When the commercial production of crisps began in 1913 in the UK, by Frank Smith of Smiths Crisps, potato storage became an industrial scale problem. During World War II, crisps became even more popular in the UK due to rationing and the need for portable, non-perishable snacks. The popularity of crisps continued to grow even further after the war, with new flavours and varieties quickly making them the nations favourite.

Walkers entered the scene in 1948 when a man named Henry Walker first established the business and started out as a small potato-crisp making operation in Leicester. When they introduced new flavours, including salt and vinegar, cheese and onion, and prawn cocktail they quickly grew to become one of the largest crisp manufacturers in the UK.

But the issue of storage still hadn’t been solved.

Prices for potatoes were dependent on the size and quality of the harvest in any given year and for any business, that level of uncertainty is hard to cope with, let alone trade through. But enter Kimpton in 1974 and things were set to change.

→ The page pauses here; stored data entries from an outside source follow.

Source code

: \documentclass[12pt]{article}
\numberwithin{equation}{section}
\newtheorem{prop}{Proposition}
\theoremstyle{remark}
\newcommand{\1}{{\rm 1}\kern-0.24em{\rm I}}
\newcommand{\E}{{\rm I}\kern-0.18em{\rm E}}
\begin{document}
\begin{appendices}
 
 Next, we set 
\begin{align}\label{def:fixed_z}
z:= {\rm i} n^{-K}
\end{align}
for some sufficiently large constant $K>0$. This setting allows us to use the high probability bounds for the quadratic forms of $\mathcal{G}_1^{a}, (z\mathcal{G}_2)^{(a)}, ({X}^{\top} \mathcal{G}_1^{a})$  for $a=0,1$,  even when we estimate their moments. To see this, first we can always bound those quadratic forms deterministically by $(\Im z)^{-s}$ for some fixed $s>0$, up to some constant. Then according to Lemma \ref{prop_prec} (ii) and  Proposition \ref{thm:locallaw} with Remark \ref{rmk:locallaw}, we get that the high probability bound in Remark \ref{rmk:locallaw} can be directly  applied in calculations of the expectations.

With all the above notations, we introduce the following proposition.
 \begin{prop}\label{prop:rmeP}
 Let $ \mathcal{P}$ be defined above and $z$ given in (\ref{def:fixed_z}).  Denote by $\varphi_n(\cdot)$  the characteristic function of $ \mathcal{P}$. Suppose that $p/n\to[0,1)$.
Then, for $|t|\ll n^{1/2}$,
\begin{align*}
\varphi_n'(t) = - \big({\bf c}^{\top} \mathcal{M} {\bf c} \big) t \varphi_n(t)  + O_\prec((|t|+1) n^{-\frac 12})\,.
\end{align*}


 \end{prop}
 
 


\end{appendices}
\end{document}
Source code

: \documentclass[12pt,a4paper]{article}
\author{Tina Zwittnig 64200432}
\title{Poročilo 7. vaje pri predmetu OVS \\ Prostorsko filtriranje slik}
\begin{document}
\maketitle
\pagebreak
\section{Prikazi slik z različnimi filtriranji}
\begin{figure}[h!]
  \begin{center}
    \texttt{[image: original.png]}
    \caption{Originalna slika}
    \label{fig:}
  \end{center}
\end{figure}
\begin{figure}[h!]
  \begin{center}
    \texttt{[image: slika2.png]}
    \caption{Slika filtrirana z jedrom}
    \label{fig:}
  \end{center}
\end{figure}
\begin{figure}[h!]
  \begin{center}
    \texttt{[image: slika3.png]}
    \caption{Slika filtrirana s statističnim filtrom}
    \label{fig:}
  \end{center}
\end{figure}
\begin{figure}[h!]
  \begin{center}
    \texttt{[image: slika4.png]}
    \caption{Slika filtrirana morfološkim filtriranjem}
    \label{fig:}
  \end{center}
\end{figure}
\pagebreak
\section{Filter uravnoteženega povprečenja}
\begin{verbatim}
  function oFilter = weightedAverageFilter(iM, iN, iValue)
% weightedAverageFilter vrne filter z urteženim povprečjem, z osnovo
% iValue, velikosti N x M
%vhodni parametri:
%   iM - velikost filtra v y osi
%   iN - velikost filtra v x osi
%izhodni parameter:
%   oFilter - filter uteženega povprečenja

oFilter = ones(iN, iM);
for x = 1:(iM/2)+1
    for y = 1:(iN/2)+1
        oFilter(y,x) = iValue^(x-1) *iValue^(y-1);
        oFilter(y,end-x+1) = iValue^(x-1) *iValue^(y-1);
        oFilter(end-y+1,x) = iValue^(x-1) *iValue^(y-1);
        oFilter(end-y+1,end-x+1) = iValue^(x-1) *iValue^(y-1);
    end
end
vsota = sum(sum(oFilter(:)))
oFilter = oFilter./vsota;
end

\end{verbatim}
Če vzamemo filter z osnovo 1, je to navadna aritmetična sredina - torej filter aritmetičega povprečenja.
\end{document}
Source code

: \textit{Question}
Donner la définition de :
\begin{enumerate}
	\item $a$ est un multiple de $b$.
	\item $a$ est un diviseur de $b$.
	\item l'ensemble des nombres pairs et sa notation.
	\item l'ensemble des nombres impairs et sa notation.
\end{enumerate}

Having worked with Walkers and Golden Wonder for some years already on their refrigeration, we worked together with their own technical team to apply the relatively new heat pump technology that we had already been working with, to the issue of long term potato husbandry.

The solution was a careful balance of temperature, humidity, and ventilation to deliver year round stable conditions, whatever the weather, whatever the humidity outside. Finding this sweet spot allowed potatoes to be stored almost indefinitely, without significant degradation. It meant prices became much more stable as they could ride out supply fluctuations and quality could be maintained year round.

The way the system worked

In order to reduce the moisture content of air (dehumidification) the air is cooled and the moisture particles gathered as condensation. This is done by passing the warm moisture laden air at around 20 deg C and 55% Relative Humidity (RH) through a refrigerated coil. The air off the coil is colder and dryer at 5 degrees C and 45% RH

In a conventional system, the cold air would be reintroduced to the space. This would then drop the ambient air temperature, which would mean that the room would have needed significant heating due to the drop in temperature. You can see the original installation here.

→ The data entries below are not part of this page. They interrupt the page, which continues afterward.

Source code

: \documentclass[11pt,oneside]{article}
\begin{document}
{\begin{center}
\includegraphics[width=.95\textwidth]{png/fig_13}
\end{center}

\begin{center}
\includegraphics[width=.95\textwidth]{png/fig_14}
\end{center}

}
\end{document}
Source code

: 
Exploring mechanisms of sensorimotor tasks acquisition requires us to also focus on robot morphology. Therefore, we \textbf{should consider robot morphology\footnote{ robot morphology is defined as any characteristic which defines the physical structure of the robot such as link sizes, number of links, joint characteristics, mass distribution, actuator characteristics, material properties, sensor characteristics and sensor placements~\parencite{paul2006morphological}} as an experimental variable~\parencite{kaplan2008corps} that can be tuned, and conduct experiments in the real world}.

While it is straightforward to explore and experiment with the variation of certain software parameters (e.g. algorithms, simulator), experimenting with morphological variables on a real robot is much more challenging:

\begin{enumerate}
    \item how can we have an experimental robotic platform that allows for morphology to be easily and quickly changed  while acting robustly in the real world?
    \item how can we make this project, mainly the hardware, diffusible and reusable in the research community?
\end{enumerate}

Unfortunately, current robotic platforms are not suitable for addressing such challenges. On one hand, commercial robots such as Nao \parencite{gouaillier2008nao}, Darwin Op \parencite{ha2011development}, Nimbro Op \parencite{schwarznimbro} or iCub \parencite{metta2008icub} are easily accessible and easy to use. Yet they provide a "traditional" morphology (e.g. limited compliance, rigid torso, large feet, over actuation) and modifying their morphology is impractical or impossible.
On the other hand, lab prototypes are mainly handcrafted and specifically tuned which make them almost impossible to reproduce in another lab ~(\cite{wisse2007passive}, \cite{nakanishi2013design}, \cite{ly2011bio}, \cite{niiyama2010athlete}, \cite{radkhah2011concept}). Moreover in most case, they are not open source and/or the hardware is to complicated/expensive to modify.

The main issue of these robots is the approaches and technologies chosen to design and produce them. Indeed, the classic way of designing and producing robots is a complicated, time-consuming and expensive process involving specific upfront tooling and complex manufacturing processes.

Within the Kimpton designed potato drying scheme, the air was cooled and dried and then partially reheated (by approx 10 deg C) using the spent heat from the condensing coil. This is normally a wasted bi-product of the refrigeration cycle. The air would then only need ‘trimming’ where a small temperature increase was required – typically 5 degrees, so as to have a neutral affect on the room temperature. The trimming energy would be a fraction of the energy needed to reheat the space in a conventional system.

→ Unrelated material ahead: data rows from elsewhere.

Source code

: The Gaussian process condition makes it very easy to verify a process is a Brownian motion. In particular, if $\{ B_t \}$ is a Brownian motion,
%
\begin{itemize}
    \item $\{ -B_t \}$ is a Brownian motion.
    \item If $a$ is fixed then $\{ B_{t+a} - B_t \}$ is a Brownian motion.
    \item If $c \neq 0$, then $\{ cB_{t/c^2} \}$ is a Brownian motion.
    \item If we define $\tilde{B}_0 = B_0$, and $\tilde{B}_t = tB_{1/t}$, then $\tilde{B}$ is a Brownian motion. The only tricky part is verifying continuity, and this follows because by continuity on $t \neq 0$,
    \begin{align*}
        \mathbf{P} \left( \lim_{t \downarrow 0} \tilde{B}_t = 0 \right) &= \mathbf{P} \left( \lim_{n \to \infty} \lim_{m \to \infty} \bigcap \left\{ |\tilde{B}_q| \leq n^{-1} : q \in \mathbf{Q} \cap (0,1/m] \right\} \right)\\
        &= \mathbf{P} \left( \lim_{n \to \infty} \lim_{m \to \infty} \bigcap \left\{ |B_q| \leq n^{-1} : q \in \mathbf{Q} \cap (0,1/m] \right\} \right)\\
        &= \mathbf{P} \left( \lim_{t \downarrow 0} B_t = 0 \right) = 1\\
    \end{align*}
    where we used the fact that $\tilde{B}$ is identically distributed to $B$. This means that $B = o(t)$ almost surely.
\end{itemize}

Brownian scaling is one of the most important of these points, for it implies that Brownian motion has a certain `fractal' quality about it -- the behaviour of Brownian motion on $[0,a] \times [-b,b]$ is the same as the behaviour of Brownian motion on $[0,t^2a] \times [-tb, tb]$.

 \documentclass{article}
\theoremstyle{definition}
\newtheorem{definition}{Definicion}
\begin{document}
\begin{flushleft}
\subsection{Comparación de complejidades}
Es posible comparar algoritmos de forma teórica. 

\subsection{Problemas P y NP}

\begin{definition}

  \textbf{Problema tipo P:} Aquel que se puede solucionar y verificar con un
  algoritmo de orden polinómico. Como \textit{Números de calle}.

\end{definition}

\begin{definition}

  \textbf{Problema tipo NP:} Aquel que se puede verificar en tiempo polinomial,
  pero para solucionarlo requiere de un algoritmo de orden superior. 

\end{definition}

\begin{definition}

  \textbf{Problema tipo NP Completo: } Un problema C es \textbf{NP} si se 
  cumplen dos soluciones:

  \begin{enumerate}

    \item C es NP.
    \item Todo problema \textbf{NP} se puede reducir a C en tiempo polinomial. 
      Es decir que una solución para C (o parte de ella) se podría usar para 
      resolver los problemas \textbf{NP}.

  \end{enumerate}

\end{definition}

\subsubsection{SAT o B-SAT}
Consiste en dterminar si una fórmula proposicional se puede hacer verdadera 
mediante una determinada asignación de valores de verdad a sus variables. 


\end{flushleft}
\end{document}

You can see some original images of the system here:

We will try and improve these 🙂

We continued to work with Walkers and Golden Wonder for many years in developing and improving the system, that is the worldwide norm today.

Next time you’re wincing at your Worcester Sauce Crisps or sucking on a salt and vinegar, think. Without our work back in the early 1970’s and our early adoption of (h)eat pump technology, it may not taste quite as good as it does today. We’re not trying to claim that we revolutionised the UK potato crisp industry, but we certainly had our hands all over its development.

We are Kimpton. We have History.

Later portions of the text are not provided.